> **EXERCISE DETAILS**
Nothing past the line containing "denounce them. We" belongs in the output. Copy exactly every line of the data below from the first up to and including it.

[Records drawn from a dataset]
BEGIN
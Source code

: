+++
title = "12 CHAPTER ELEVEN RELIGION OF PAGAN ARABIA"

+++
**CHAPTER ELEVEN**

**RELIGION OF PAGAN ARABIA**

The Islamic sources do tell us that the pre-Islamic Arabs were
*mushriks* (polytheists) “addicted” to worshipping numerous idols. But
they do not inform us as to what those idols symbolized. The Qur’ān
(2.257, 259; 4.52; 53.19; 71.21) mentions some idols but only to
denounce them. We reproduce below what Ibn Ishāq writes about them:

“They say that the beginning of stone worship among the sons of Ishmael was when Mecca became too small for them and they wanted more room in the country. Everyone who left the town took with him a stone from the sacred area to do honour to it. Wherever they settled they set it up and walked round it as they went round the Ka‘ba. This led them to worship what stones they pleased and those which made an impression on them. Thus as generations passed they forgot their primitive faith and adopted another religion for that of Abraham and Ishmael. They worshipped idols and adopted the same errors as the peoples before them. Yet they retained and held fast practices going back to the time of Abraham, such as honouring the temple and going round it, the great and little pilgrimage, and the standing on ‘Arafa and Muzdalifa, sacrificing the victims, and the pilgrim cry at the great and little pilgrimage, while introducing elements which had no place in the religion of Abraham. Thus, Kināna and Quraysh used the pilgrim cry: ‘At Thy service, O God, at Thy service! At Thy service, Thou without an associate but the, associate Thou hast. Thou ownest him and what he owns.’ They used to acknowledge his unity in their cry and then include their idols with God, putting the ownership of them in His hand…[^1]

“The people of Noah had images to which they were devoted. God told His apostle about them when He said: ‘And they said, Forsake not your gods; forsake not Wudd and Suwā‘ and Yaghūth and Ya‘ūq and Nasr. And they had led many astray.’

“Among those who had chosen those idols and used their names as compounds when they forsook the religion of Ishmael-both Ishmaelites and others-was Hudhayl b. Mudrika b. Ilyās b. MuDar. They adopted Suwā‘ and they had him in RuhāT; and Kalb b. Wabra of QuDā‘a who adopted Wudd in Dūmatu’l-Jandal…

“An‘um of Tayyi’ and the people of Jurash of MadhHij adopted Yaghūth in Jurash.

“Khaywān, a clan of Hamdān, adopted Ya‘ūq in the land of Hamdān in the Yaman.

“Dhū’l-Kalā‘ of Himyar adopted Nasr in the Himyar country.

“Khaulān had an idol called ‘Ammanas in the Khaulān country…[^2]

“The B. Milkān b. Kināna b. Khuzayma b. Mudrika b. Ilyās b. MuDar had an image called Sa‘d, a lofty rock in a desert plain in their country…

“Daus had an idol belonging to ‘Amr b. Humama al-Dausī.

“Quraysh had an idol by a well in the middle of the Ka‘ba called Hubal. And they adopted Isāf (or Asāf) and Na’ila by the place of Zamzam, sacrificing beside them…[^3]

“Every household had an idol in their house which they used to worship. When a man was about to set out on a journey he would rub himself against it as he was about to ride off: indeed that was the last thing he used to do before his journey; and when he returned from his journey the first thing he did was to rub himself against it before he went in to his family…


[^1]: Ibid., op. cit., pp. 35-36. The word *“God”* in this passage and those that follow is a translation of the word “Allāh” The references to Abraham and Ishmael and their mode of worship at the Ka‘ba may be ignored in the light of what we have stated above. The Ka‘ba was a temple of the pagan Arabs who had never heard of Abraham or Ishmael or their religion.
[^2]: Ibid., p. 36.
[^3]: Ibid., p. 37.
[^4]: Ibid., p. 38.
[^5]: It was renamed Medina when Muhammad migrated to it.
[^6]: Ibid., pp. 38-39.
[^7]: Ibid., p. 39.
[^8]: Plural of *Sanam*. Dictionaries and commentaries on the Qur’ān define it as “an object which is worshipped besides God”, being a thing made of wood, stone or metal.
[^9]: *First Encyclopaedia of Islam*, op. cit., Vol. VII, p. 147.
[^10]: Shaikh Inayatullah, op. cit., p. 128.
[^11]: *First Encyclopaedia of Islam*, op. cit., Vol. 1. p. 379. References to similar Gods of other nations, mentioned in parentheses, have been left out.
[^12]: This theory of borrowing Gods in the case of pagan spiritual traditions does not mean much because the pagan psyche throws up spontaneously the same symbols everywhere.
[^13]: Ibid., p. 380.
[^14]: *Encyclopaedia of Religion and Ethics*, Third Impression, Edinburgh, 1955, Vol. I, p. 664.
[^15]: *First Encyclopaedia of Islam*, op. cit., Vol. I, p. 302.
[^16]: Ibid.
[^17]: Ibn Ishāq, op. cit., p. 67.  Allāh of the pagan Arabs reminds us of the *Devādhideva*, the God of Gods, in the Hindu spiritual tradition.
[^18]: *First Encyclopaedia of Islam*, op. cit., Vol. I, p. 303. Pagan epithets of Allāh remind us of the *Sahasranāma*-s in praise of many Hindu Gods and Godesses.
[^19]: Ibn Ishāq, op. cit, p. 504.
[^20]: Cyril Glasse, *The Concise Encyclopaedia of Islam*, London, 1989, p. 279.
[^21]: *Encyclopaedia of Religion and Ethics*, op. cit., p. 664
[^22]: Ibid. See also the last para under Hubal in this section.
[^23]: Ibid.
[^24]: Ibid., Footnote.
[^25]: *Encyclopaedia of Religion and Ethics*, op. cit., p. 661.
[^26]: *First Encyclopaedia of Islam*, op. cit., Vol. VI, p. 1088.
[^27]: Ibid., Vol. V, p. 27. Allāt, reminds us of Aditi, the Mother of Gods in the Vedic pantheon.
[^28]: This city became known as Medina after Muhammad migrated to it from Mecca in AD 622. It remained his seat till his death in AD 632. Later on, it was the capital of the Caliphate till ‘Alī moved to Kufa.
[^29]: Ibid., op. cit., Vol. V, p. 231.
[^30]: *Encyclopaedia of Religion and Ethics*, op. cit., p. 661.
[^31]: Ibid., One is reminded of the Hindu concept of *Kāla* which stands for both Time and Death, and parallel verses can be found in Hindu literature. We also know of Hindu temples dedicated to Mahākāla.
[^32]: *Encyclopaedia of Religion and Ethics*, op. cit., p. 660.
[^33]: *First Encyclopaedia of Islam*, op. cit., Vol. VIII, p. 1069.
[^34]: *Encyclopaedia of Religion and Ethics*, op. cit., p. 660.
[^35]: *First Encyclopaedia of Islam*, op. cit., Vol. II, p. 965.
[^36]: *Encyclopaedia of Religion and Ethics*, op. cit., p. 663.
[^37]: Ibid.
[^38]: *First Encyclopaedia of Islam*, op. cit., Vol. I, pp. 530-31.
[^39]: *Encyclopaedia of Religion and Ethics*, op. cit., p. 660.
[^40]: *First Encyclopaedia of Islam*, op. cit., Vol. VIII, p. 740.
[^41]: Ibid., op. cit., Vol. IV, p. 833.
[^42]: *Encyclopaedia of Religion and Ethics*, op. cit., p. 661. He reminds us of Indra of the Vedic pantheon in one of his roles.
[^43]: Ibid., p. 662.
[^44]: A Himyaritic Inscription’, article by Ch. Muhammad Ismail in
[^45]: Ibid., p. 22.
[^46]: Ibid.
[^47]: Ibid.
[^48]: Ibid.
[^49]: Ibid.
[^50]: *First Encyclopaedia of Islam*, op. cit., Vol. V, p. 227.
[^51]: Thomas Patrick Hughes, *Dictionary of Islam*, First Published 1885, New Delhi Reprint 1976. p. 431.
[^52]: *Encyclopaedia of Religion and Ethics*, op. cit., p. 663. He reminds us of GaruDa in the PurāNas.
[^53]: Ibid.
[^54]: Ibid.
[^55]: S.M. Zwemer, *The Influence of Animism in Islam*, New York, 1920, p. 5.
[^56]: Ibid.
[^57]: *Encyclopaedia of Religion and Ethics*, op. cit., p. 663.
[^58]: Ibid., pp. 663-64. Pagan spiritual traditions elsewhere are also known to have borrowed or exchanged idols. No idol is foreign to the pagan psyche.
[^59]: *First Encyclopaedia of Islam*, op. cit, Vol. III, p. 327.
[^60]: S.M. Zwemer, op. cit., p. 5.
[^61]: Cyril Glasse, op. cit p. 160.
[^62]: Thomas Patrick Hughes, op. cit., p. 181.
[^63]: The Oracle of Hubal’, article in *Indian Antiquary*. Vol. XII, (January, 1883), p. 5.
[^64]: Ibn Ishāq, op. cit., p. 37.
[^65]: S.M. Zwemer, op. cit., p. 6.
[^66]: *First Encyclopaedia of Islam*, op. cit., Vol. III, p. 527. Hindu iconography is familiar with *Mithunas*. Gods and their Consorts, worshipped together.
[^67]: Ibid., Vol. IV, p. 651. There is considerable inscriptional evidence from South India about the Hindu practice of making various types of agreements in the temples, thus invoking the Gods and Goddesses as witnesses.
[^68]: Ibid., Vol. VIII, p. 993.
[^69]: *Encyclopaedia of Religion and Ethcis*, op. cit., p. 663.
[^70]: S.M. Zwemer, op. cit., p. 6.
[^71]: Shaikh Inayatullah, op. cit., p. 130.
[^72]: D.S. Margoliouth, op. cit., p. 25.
END
> **TASK OUTPUT**
Source code

:+++
title = "12 CHAPTER ELEVEN RELIGION OF PAGAN ARABIA"

+++
**CHAPTER ELEVEN**

**RELIGION OF PAGAN ARABIA**

The Islamic sources do tell us that the pre-Islamic Arabs were
*mushriks* (polytheists) “addicted” to worshipping numerous idols. But
they do not inform us as to what those idols symbolized. The Qur’ān
(2.257, 259; 4.52; 53.19; 71.21) mentions some idols but only to
denounce them. We reproduce below what Ibn Ishāq writes about them:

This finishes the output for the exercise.